Task goal → Each record should be copied exactly into the answer, and no picture should go with it.

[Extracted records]
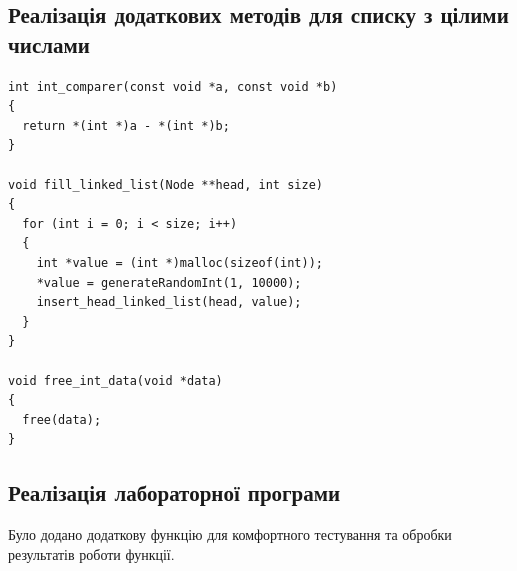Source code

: \clearpage
\subsection{Реалізація додаткових методів для списку з цілими числами}
\begin{lstlisting}[style=customc]
int int_comparer(const void *a, const void *b)
{
  return *(int *)a - *(int *)b;
}

void fill_linked_list(Node **head, int size)
{
  for (int i = 0; i < size; i++)
  {
    int *value = (int *)malloc(sizeof(int));
    *value = generateRandomInt(1, 10000);
    insert_head_linked_list(head, value);
  }
}

void free_int_data(void *data)
{
  free(data);
}
\end{lstlisting}

\subsection{Реалізація лабораторної програми}
Було додано додаткову функцію для комфортного тестування та обробки результатів роботи функції.

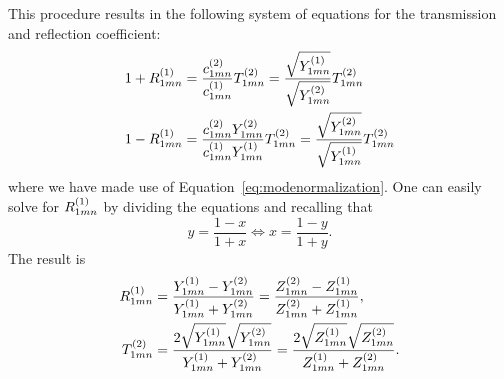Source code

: This procedure results in the following system of equations for the transmission
and reflection coefficient:
\begin{subequations}
  \label{eq:RTsystem1}
  \begin{align}
    1 + R^{(1)}_{1mn} &= \frac{c^{(2)}_{1mn}}{c^{(1)}_{1mn}} T^{(2)}_{1mn} = 
    \frac{\sqrt{Y^{(1)}_{1mn}}}{\sqrt{Y^{(2)}_{1mn}}} T^{(2)}_{1mn} 
    \label{eq:1plusR}\\
    1 - R^{(1)}_{1mn} &= \frac{c^{(2)}_{1mn} Y^{(2)}_{1mn}}{c^{(1)}_{1mn} Y^{(1)}_{1mn}}
    T^{(2)}_{1mn} = 
    \frac{\sqrt{Y^{(2)}_{1mn}}}{\sqrt{Y^{(1)}_{1mn}}} T^{(2)}_{1mn} \label{eq:1minusR}
  \end{align}
\end{subequations}
where we have made use of Equation~\eqref{eq:modenormalization}.
One can easily solve for $R^{(1)}_{1mn}$ by dividing the equations and
recalling that 
\begin{equation}
  y = \frac{1-x}{1+x}  \iff x = \frac{1-y}{1+y}.
\end{equation}
The result is 
\begin{align}
  R^{(1)}_{1mn} &= 
  \frac{Y^{(1)}_{1mn} - Y^{(2)}_{1mn}}{Y^{(1)}_{1mn} + Y^{(2)}_{1mn}} 
  = \frac{Z^{(2)}_{1mn} - Z^{(1)}_{1mn}}{Z^{(2)}_{1mn} + Z^{(1)}_{1mn}}, \\
   T^{(2)}_{1mn} &= 
   \frac{2\sqrt{Y^{(1)}_{1mn}}\sqrt{Y^{(2)}_{1mn}}}{Y^{(1)}_{1mn}+Y^{(2)}_{1mn}}
  = \frac{2\sqrt{Z^{(1)}_{1mn}}\sqrt{Z^{(2)}_{1mn}}}{Z^{(1)}_{1mn}+Z^{(2)}_{1mn}}.
\end{align}


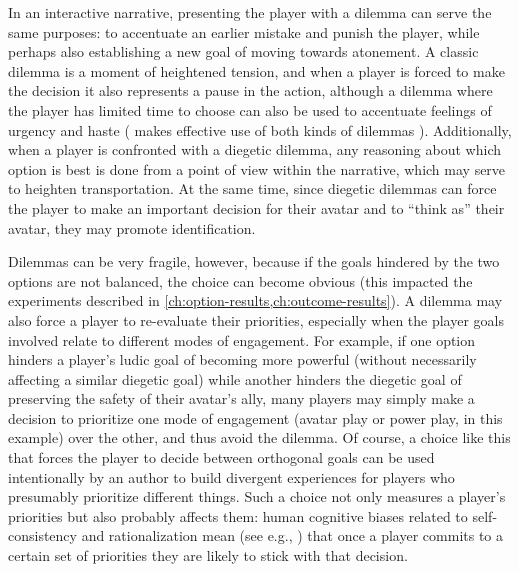 In an interactive narrative, presenting the player with a dilemma can serve the same purposes: to accentuate an earlier mistake and punish the player, while perhaps also establishing a new goal of moving towards atonement.
%
A classic dilemma is a moment of heightened tension, and when a player is forced to make the decision it also represents a pause in the action, although a dilemma where the player has limited time to choose can also be used to accentuate feelings of urgency and haste ( makes effective use of both kinds of dilemmas \citep{TheWalkingDead}).
%
Additionally, when a player is confronted with a diegetic dilemma, any reasoning about which option is best is done from a point of view within the narrative, which may serve to heighten transportation.
%
At the same time, since diegetic dilemmas can force the player to make an important decision for their avatar and to ``think as'' their avatar, they may promote identification.


Dilemmas can be very fragile, however, because if the goals hindered by the two options are not balanced, the choice can become obvious (this impacted the experiments described in \cref{ch:option-results,ch:outcome-results}).
%
A dilemma may also force a player to re-evaluate their priorities, especially when the player goals involved relate to different modes of engagement.
%
For example, if one option hinders a player's ludic goal of becoming more powerful (without necessarily affecting a similar diegetic goal) while another hinders the diegetic goal of preserving the safety of their avatar's ally, many players may simply make a decision to prioritize one mode of engagement (avatar play or power play, in this example) over the other, and thus avoid the dilemma.
%
Of course, a choice like this that forces the player to decide between orthogonal goals can be used intentionally by an author to build divergent experiences for players who presumably prioritize different things.
%
Such a choice not only measures a player's priorities but also probably affects them: human cognitive biases related to self-consistency and rationalization mean (see e.g., \citep{Hall2012}) that once a player commits to a certain set of priorities they are likely to stick with that decision.


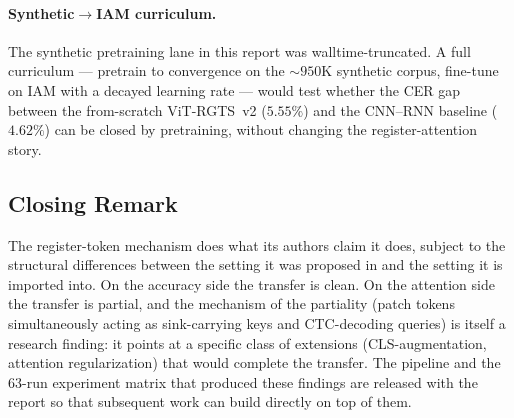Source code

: \paragraph{Synthetic$\to$IAM curriculum.}
The synthetic pretraining lane in this report was walltime-truncated. A full curriculum --- pretrain to convergence on the ${\sim}950$K synthetic corpus, fine-tune on IAM with a decayed learning rate --- would test whether the CER gap between the from-scratch ViT-RGTS~v2 ($5.55\%$) and the CNN--RNN baseline ($4.62\%$) can be closed by pretraining, without changing the register-attention story.

\subsection{Closing Remark}

The register-token mechanism does what its authors claim it does, subject to the structural differences between the setting it was proposed in and the setting it is imported into. On the accuracy side the transfer is clean. On the attention side the transfer is partial, and the mechanism of the partiality (patch tokens simultaneously acting as sink-carrying keys and CTC-decoding queries) is itself a research finding: it points at a specific class of extensions (CLS-augmentation, attention regularization) that would complete the transfer. The pipeline and the $63$-run experiment matrix that produced these findings are released with the report so that subsequent work can build directly on top of them.
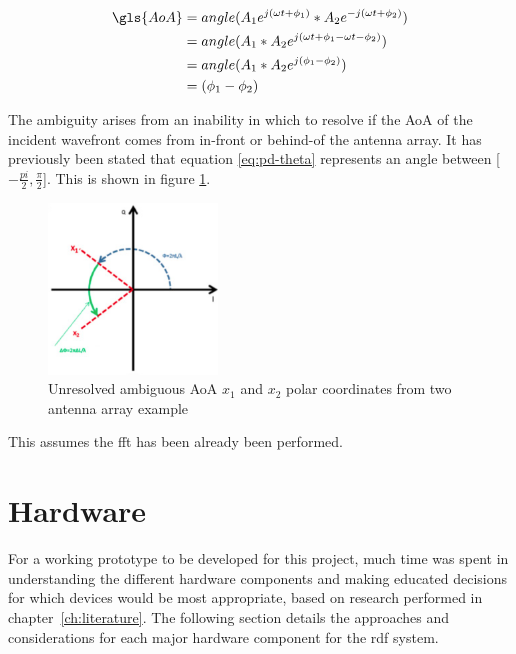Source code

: \documentclass[class=report,11pt,crop=false]{standalone}
\begin{document}
\begin{equation}
    \begin{split}
        \gls{AoA} & = angle(A_1 e^{j(\omega t + \phi_1)} * A_2e^{-j(\omega t + \phi_2)}) \\
        & = angle(A_1 * A_2  e^{j(\omega t + \phi_1 - \omega t - \phi_2)}) \\
        & = angle(A_1 * A_2  e^{j(\phi_1 - \phi_2)}) \\
        & = (\phi_1 - \phi_2)
\end{split}
\end{equation}

The ambiguity arises from an inability in which to resolve if the \gls{AoA} of the incident wavefront comes from in-front or behind-of the antenna array. It has previously been stated that equation \ref{eq:pd-theta} represents an angle between [$-\frac{pi}{2}, \frac{\pi}{2}$]. This is shown in figure \ref{fig:ambiguity}.

\begin{figure}[h]
    \centering
    \includegraphics[width=0.4\textwidth]{Images/diagrams/ambiguity.png}
    \caption{Unresolved ambiguous AoA $x_1$ and $x_2$ polar coordinates from two antenna array example}
    \label{fig:ambiguity}
\end{figure}

This assumes the \gls{fft} has been already been performed. 


\section{Hardware}
For a working prototype to be developed for this project, much time was spent in understanding the different hardware components and making educated decisions for which devices would be most appropriate, based on research performed in chapter~\ref{ch:literature}. The following section details the approaches and considerations for each major hardware component for the \gls{rdf} system. 
\end{document}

Exercise output →
Source code

: \clearpage
\subsection{Реалізація додаткових методів для списку з цілими числами}
\begin{lstlisting}[style=customc]
int int_comparer(const void *a, const void *b)
{
  return *(int *)a - *(int *)b;
}

void fill_linked_list(Node **head, int size)
{
  for (int i = 0; i < size; i++)
  {
    int *value = (int *)malloc(sizeof(int));
    *value = generateRandomInt(1, 10000);
    insert_head_linked_list(head, value);
  }
}

void free_int_data(void *data)
{
  free(data);
}
\end{lstlisting}

\subsection{Реалізація лабораторної програми}
Було додано додаткову функцію для комфортного тестування та обробки результатів роботи функції.

Source code

: This procedure results in the following system of equations for the transmission
and reflection coefficient:
\begin{subequations}
  \label{eq:RTsystem1}
  \begin{align}
    1 + R^{(1)}_{1mn} &= \frac{c^{(2)}_{1mn}}{c^{(1)}_{1mn}} T^{(2)}_{1mn} = 
    \frac{\sqrt{Y^{(1)}_{1mn}}}{\sqrt{Y^{(2)}_{1mn}}} T^{(2)}_{1mn} 
    \label{eq:1plusR}\\
    1 - R^{(1)}_{1mn} &= \frac{c^{(2)}_{1mn} Y^{(2)}_{1mn}}{c^{(1)}_{1mn} Y^{(1)}_{1mn}}
    T^{(2)}_{1mn} = 
    \frac{\sqrt{Y^{(2)}_{1mn}}}{\sqrt{Y^{(1)}_{1mn}}} T^{(2)}_{1mn} \label{eq:1minusR}
  \end{align}
\end{subequations}
where we have made use of Equation~\eqref{eq:modenormalization}.
One can easily solve for $R^{(1)}_{1mn}$ by dividing the equations and
recalling that 
\begin{equation}
  y = \frac{1-x}{1+x}  \iff x = \frac{1-y}{1+y}.
\end{equation}
The result is 
\begin{align}
  R^{(1)}_{1mn} &= 
  \frac{Y^{(1)}_{1mn} - Y^{(2)}_{1mn}}{Y^{(1)}_{1mn} + Y^{(2)}_{1mn}} 
  = \frac{Z^{(2)}_{1mn} - Z^{(1)}_{1mn}}{Z^{(2)}_{1mn} + Z^{(1)}_{1mn}}, \\
   T^{(2)}_{1mn} &= 
   \frac{2\sqrt{Y^{(1)}_{1mn}}\sqrt{Y^{(2)}_{1mn}}}{Y^{(1)}_{1mn}+Y^{(2)}_{1mn}}
  = \frac{2\sqrt{Z^{(1)}_{1mn}}\sqrt{Z^{(2)}_{1mn}}}{Z^{(1)}_{1mn}+Z^{(2)}_{1mn}}.
\end{align}


 In an interactive narrative, presenting the player with a dilemma can serve the same purposes: to accentuate an earlier mistake and punish the player, while perhaps also establishing a new goal of moving towards atonement.
%
A classic dilemma is a moment of heightened tension, and when a player is forced to make the decision it also represents a pause in the action, although a dilemma where the player has limited time to choose can also be used to accentuate feelings of urgency and haste ( makes effective use of both kinds of dilemmas \citep{TheWalkingDead}).
%
Additionally, when a player is confronted with a diegetic dilemma, any reasoning about which option is best is done from a point of view within the narrative, which may serve to heighten transportation.
%
At the same time, since diegetic dilemmas can force the player to make an important decision for their avatar and to ``think as'' their avatar, they may promote identification.


Dilemmas can be very fragile, however, because if the goals hindered by the two options are not balanced, the choice can become obvious (this impacted the experiments described in \cref{ch:option-results,ch:outcome-results}).
%
A dilemma may also force a player to re-evaluate their priorities, especially when the player goals involved relate to different modes of engagement.
%
For example, if one option hinders a player's ludic goal of becoming more powerful (without necessarily affecting a similar diegetic goal) while another hinders the diegetic goal of preserving the safety of their avatar's ally, many players may simply make a decision to prioritize one mode of engagement (avatar play or power play, in this example) over the other, and thus avoid the dilemma.
%
Of course, a choice like this that forces the player to decide between orthogonal goals can be used intentionally by an author to build divergent experiences for players who presumably prioritize different things.
%
Such a choice not only measures a player's priorities but also probably affects them: human cognitive biases related to self-consistency and rationalization mean (see e.g., \citep{Hall2012}) that once a player commits to a certain set of priorities they are likely to stick with that decision.


Source code

: \paragraph{Synthetic$\to$IAM curriculum.}
The synthetic pretraining lane in this report was walltime-truncated. A full curriculum --- pretrain to convergence on the ${\sim}950$K synthetic corpus, fine-tune on IAM with a decayed learning rate --- would test whether the CER gap between the from-scratch ViT-RGTS~v2 ($5.55\%$) and the CNN--RNN baseline ($4.62\%$) can be closed by pretraining, without changing the register-attention story.

\subsection{Closing Remark}

The register-token mechanism does what its authors claim it does, subject to the structural differences between the setting it was proposed in and the setting it is imported into. On the accuracy side the transfer is clean. On the attention side the transfer is partial, and the mechanism of the partiality (patch tokens simultaneously acting as sink-carrying keys and CTC-decoding queries) is itself a research finding: it points at a specific class of extensions (CLS-augmentation, attention regularization) that would complete the transfer. The pipeline and the $63$-run experiment matrix that produced these findings are released with the report so that subsequent work can build directly on top of them.
Source code

: \documentclass[class=report,11pt,crop=false]{standalone}
\begin{document}
\begin{equation}
    \begin{split}
        \gls{AoA} & = angle(A_1 e^{j(\omega t + \phi_1)} * A_2e^{-j(\omega t + \phi_2)}) \\
        & = angle(A_1 * A_2  e^{j(\omega t + \phi_1 - \omega t - \phi_2)}) \\
        & = angle(A_1 * A_2  e^{j(\phi_1 - \phi_2)}) \\
        & = (\phi_1 - \phi_2)
\end{split}
\end{equation}

The ambiguity arises from an inability in which to resolve if the \gls{AoA} of the incident wavefront comes from in-front or behind-of the antenna array. It has previously been stated that equation \ref{eq:pd-theta} represents an angle between [$-\frac{pi}{2}, \frac{\pi}{2}$]. This is shown in figure \ref{fig:ambiguity}.

\begin{figure}[h]
    \centering
    \includegraphics[width=0.4\textwidth]{Images/diagrams/ambiguity.png}
    \caption{Unresolved ambiguous AoA $x_1$ and $x_2$ polar coordinates from two antenna array example}
    \label{fig:ambiguity}
\end{figure}

This assumes the \gls{fft} has been already been performed. 


\section{Hardware}
For a working prototype to be developed for this project, much time was spent in understanding the different hardware components and making educated decisions for which devices would be most appropriate, based on research performed in chapter~\ref{ch:literature}. The following section details the approaches and considerations for each major hardware component for the \gls{rdf} system. 
\end{document}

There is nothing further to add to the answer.